Stored data:
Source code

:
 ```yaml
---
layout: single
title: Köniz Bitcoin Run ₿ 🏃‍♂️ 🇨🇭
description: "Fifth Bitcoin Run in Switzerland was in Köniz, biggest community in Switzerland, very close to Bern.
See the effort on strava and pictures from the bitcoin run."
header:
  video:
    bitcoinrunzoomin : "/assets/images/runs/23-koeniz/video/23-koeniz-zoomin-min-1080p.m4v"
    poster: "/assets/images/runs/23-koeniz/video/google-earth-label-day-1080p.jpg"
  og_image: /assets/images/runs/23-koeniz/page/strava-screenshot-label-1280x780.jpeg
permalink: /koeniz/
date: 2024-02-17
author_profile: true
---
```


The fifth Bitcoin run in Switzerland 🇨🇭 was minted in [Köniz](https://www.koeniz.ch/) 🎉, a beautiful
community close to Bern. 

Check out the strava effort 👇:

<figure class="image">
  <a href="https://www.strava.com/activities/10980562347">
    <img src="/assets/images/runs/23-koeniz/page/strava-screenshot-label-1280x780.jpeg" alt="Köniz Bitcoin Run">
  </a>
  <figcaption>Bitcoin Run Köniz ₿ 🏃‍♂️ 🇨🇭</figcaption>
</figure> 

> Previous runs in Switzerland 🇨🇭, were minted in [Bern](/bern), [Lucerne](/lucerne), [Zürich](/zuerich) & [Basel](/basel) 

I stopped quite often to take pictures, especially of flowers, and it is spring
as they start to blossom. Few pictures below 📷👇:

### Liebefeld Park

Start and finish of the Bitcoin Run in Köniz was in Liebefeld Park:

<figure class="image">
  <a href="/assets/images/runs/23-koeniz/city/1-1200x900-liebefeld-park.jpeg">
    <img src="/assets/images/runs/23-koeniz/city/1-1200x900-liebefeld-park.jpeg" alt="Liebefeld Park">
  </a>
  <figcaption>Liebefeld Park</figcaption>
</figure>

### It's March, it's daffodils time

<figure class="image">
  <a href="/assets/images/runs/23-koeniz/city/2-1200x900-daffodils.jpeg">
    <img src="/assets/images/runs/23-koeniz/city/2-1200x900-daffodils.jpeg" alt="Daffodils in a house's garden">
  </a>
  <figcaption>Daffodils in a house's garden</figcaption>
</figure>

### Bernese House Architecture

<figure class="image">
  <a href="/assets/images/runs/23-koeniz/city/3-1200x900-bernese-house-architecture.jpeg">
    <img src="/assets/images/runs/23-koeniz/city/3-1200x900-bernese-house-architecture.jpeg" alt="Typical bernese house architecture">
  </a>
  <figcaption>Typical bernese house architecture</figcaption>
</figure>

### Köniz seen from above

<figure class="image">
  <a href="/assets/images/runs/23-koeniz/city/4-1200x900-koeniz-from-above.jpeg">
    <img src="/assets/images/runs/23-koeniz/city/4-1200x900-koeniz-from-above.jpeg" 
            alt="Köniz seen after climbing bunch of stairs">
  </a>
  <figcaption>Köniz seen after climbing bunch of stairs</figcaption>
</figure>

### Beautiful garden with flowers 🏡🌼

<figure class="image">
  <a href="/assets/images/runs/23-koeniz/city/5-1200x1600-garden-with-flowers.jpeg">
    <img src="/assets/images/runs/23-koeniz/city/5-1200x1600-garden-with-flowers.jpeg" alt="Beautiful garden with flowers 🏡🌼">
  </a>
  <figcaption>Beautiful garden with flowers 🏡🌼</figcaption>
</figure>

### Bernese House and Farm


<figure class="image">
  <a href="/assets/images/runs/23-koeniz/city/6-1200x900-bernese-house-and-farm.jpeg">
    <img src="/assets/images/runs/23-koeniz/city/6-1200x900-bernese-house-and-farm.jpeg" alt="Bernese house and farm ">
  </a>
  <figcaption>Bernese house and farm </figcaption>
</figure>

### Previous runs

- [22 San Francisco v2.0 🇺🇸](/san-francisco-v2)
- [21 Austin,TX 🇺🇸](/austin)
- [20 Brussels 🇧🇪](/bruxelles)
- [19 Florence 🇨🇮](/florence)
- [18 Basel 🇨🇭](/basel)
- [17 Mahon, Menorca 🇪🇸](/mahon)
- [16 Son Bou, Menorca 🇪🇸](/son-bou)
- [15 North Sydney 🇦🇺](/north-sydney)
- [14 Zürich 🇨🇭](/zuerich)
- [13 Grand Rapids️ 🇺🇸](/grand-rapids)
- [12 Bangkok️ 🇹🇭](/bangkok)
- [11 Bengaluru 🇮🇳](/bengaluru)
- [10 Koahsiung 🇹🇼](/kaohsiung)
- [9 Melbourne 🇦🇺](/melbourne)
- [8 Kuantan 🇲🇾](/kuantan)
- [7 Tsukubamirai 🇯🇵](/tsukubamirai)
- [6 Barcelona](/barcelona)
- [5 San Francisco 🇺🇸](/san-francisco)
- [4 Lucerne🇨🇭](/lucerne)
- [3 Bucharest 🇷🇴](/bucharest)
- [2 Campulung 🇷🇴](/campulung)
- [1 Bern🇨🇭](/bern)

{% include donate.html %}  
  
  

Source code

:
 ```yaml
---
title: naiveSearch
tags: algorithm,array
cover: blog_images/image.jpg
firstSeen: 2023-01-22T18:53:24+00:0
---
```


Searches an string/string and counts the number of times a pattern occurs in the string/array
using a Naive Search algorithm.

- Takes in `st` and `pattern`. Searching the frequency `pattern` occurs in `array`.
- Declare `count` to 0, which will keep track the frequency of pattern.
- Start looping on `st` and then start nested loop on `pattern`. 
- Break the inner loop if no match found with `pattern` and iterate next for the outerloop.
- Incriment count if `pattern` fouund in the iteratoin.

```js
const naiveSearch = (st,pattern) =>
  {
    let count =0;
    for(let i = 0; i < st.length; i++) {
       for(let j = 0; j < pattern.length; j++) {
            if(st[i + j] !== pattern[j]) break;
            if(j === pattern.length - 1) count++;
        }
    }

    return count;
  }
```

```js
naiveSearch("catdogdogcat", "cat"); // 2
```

Work task:
Filter the records above and copy every line that contains the word "climbing".

Answer area:
            alt="Köniz seen after climbing bunch of stairs">
  <figcaption>Köniz seen after climbing bunch of stairs</figcaption>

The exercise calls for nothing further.